##### Excerpted records #####

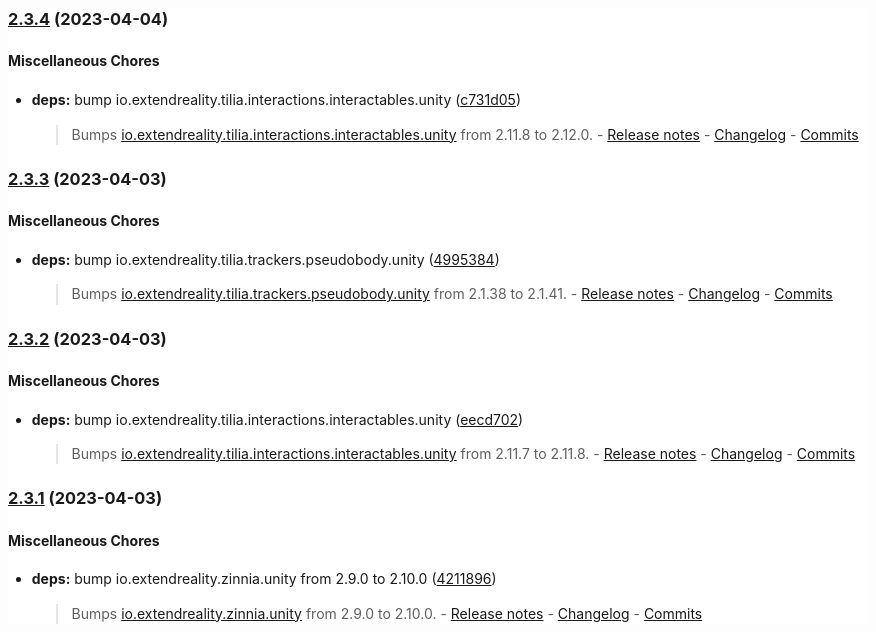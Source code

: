 ### [2.3.4](https://github.com/ExtendRealityLtd/Tilia.Locomotors.Climbing.Unity/compare/v2.3.3...v2.3.4) (2023-04-04)

#### Miscellaneous Chores

* **deps:** bump io.extendreality.tilia.interactions.interactables.unity ([c731d05](https://github.com/ExtendRealityLtd/Tilia.Locomotors.Climbing.Unity/commit/c731d05bc3106855121152b7d1dc422bb3da35ef))
  > Bumps [io.extendreality.tilia.interactions.interactables.unity](https://github.com/ExtendRealityLtd/Tilia.Interactions.Interactables.Unity) from 2.11.8 to 2.12.0. - [Release notes](https://github.com/ExtendRealityLtd/Tilia.Interactions.Interactables.Unity/releases) - [Changelog](https://github.com/ExtendRealityLtd/Tilia.Interactions.Interactables.Unity/blob/master/CHANGELOG.md) - [Commits](https://github.com/ExtendRealityLtd/Tilia.Interactions.Interactables.Unity/compare/v2.11.8...v2.12.0)

### [2.3.3](https://github.com/ExtendRealityLtd/Tilia.Locomotors.Climbing.Unity/compare/v2.3.2...v2.3.3) (2023-04-03)

#### Miscellaneous Chores

* **deps:** bump io.extendreality.tilia.trackers.pseudobody.unity ([4995384](https://github.com/ExtendRealityLtd/Tilia.Locomotors.Climbing.Unity/commit/4995384cf8e8d35e6da78a97da09519ed96482c5))
  > Bumps [io.extendreality.tilia.trackers.pseudobody.unity](https://github.com/ExtendRealityLtd/Tilia.Trackers.PseudoBody.Unity) from 2.1.38 to 2.1.41. - [Release notes](https://github.com/ExtendRealityLtd/Tilia.Trackers.PseudoBody.Unity/releases) - [Changelog](https://github.com/ExtendRealityLtd/Tilia.Trackers.PseudoBody.Unity/blob/master/CHANGELOG.md) - [Commits](https://github.com/ExtendRealityLtd/Tilia.Trackers.PseudoBody.Unity/compare/v2.1.38...v2.1.41)

### [2.3.2](https://github.com/ExtendRealityLtd/Tilia.Locomotors.Climbing.Unity/compare/v2.3.1...v2.3.2) (2023-04-03)

#### Miscellaneous Chores

* **deps:** bump io.extendreality.tilia.interactions.interactables.unity ([eecd702](https://github.com/ExtendRealityLtd/Tilia.Locomotors.Climbing.Unity/commit/eecd702dbfe56fc5863b02ecb946fd7162606451))
  > Bumps [io.extendreality.tilia.interactions.interactables.unity](https://github.com/ExtendRealityLtd/Tilia.Interactions.Interactables.Unity) from 2.11.7 to 2.11.8. - [Release notes](https://github.com/ExtendRealityLtd/Tilia.Interactions.Interactables.Unity/releases) - [Changelog](https://github.com/ExtendRealityLtd/Tilia.Interactions.Interactables.Unity/blob/master/CHANGELOG.md) - [Commits](https://github.com/ExtendRealityLtd/Tilia.Interactions.Interactables.Unity/compare/v2.11.7...v2.11.8)

### [2.3.1](https://github.com/ExtendRealityLtd/Tilia.Locomotors.Climbing.Unity/compare/v2.3.0...v2.3.1) (2023-04-03)

#### Miscellaneous Chores

* **deps:** bump io.extendreality.zinnia.unity from 2.9.0 to 2.10.0 ([4211896](https://github.com/ExtendRealityLtd/Tilia.Locomotors.Climbing.Unity/commit/4211896ec27ac39b907ba0b868613f1ada32a39f))
  > Bumps [io.extendreality.zinnia.unity](https://github.com/ExtendRealityLtd/Zinnia.Unity) from 2.9.0 to 2.10.0. - [Release notes](https://github.com/ExtendRealityLtd/Zinnia.Unity/releases) - [Changelog](https://github.com/ExtendRealityLtd/Zinnia.Unity/blob/master/CHANGELOG.md) - [Commits](https://github.com/ExtendRealityLtd/Zinnia.Unity/compare/v2.9.0...v2.10.0)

#####

## Directions for this task
Output only the lines running from the line with "from 2.11.7 to" through the final line of the data, inclusive.

## Reply to the exercise
  > Bumps [io.extendreality.tilia.interactions.interactables.unity](https://github.com/ExtendRealityLtd/Tilia.Interactions.Interactables.Unity) from 2.11.7 to 2.11.8. - [Release notes](https://github.com/ExtendRealityLtd/Tilia.Interactions.Interactables.Unity/releases) - [Changelog](https://github.com/ExtendRealityLtd/Tilia.Interactions.Interactables.Unity/blob/master/CHANGELOG.md) - [Commits](https://github.com/ExtendRealityLtd/Tilia.Interactions.Interactables.Unity/compare/v2.11.7...v2.11.8)

### [2.3.1](https://github.com/ExtendRealityLtd/Tilia.Locomotors.Climbing.Unity/compare/v2.3.0...v2.3.1) (2023-04-03)

#### Miscellaneous Chores

* **deps:** bump io.extendreality.zinnia.unity from 2.9.0 to 2.10.0 ([4211896](https://github.com/ExtendRealityLtd/Tilia.Locomotors.Climbing.Unity/commit/4211896ec27ac39b907ba0b868613f1ada32a39f))
  > Bumps [io.extendreality.zinnia.unity](https://github.com/ExtendRealityLtd/Zinnia.Unity) from 2.9.0 to 2.10.0. - [Release notes](https://github.com/ExtendRealityLtd/Zinnia.Unity/releases) - [Changelog](https://github.com/ExtendRealityLtd/Zinnia.Unity/blob/master/CHANGELOG.md) - [Commits](https://github.com/ExtendRealityLtd/Zinnia.Unity/compare/v2.9.0...v2.10.0)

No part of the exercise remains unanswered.